_Required action_
Bring together all lines from the listing below that contain the string "bersaglio".

'''

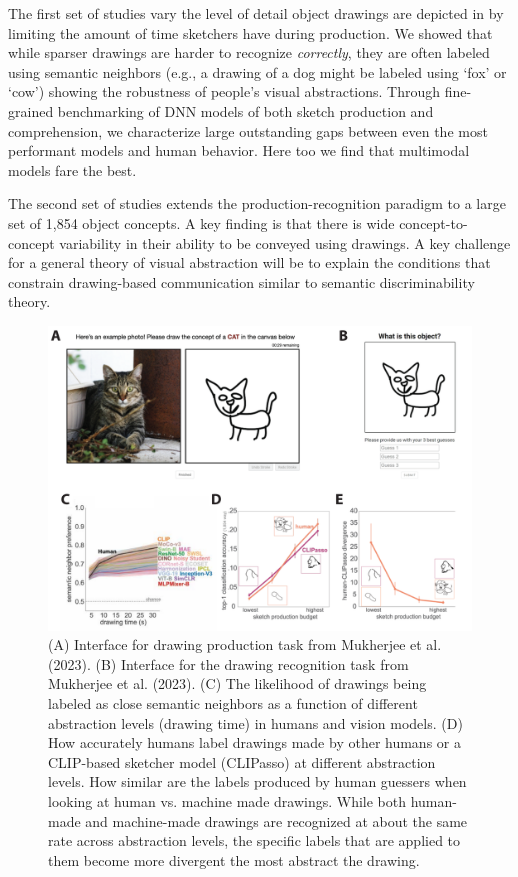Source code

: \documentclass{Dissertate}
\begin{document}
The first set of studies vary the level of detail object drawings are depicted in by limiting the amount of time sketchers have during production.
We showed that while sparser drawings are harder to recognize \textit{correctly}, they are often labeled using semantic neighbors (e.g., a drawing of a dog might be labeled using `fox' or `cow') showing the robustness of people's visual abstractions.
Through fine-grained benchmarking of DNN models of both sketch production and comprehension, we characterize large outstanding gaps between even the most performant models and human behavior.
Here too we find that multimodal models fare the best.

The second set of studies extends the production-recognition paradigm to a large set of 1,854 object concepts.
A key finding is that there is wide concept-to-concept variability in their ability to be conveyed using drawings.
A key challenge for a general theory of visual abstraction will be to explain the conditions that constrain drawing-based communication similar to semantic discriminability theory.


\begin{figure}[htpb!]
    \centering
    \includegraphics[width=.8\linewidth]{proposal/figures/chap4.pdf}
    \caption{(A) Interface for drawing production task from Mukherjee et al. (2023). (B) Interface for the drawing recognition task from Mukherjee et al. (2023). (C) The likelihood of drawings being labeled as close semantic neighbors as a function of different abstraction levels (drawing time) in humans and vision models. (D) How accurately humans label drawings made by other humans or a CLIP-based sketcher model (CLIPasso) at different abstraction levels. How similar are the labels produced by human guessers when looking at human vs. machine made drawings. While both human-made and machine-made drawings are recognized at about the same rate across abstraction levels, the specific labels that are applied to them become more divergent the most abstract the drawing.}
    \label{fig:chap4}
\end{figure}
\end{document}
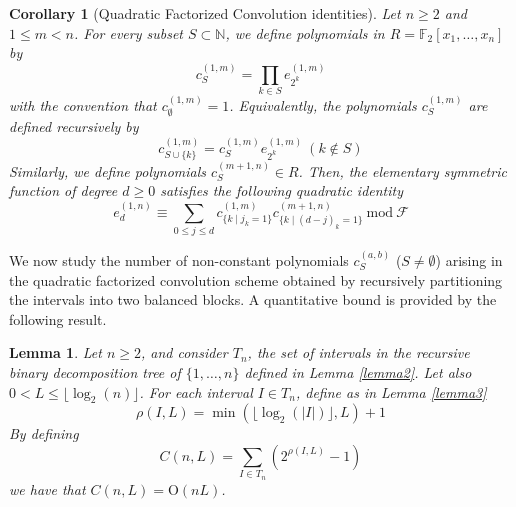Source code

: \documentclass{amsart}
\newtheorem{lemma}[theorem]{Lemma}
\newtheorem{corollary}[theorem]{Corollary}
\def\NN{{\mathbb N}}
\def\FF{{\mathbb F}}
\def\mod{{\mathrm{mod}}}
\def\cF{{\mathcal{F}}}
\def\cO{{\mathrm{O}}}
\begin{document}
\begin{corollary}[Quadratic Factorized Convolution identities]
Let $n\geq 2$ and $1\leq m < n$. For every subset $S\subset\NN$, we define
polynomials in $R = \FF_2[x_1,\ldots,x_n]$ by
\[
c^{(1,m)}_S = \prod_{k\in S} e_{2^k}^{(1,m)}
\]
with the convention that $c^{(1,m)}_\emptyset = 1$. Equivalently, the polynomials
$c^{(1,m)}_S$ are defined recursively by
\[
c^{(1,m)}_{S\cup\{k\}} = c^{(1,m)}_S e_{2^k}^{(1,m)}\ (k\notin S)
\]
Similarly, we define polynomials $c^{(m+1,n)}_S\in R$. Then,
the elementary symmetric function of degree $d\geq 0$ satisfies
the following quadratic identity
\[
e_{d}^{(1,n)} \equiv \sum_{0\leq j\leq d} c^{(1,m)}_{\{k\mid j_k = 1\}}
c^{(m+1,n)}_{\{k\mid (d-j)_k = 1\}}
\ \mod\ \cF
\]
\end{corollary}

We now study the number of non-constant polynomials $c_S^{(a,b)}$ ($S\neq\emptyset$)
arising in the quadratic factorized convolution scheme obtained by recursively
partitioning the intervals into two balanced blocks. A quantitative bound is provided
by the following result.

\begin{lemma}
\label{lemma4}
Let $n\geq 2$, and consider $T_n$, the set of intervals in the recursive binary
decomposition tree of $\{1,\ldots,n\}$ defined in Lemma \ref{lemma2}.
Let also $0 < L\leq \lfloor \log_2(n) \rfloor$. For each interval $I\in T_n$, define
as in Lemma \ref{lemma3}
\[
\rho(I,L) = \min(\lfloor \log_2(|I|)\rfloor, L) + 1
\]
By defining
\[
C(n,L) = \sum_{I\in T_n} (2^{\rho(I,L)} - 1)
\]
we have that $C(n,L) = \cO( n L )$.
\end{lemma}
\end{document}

'''
'''

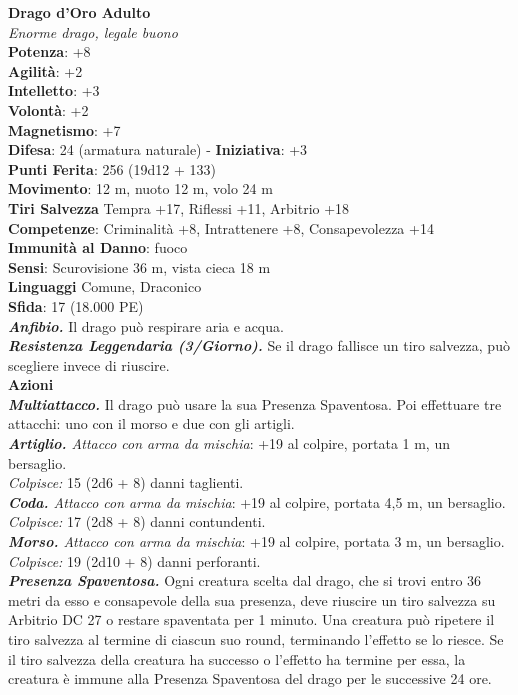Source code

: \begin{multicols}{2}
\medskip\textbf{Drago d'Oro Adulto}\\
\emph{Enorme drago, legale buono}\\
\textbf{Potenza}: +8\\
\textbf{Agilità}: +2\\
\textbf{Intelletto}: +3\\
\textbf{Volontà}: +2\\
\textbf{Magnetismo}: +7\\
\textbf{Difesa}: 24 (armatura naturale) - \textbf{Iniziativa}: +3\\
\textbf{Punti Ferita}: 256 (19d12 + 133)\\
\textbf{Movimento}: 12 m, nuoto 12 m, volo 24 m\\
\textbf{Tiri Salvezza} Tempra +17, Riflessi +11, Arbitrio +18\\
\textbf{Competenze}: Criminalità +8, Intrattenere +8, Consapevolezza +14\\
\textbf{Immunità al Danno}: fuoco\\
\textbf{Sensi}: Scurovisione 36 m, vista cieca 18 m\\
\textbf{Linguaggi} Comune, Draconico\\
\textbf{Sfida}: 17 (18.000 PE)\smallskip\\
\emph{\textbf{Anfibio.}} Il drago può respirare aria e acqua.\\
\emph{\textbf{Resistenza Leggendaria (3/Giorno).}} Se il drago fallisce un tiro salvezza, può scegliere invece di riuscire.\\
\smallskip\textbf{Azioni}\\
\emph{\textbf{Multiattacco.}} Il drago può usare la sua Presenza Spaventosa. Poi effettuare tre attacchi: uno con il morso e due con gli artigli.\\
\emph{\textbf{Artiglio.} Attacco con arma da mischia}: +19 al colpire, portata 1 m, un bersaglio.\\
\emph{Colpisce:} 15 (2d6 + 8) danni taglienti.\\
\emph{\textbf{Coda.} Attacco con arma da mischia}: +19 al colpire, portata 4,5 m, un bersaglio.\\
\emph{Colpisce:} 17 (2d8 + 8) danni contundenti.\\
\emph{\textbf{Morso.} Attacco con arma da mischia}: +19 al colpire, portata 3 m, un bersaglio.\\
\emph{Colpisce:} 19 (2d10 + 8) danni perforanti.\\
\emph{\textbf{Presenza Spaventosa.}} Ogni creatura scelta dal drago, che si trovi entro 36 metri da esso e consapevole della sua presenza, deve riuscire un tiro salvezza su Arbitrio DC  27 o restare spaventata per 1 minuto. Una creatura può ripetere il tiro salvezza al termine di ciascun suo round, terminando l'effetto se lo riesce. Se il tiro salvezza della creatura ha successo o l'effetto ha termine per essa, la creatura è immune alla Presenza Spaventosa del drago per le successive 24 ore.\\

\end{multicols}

'''

_Your solution_
\emph{\textbf{Artiglio.} Attacco con arma da mischia}: +19 al colpire, portata 1 m, un bersaglio.\\
\emph{\textbf{Coda.} Attacco con arma da mischia}: +19 al colpire, portata 4,5 m, un bersaglio.\\
\emph{\textbf{Morso.} Attacco con arma da mischia}: +19 al colpire, portata 3 m, un bersaglio.\\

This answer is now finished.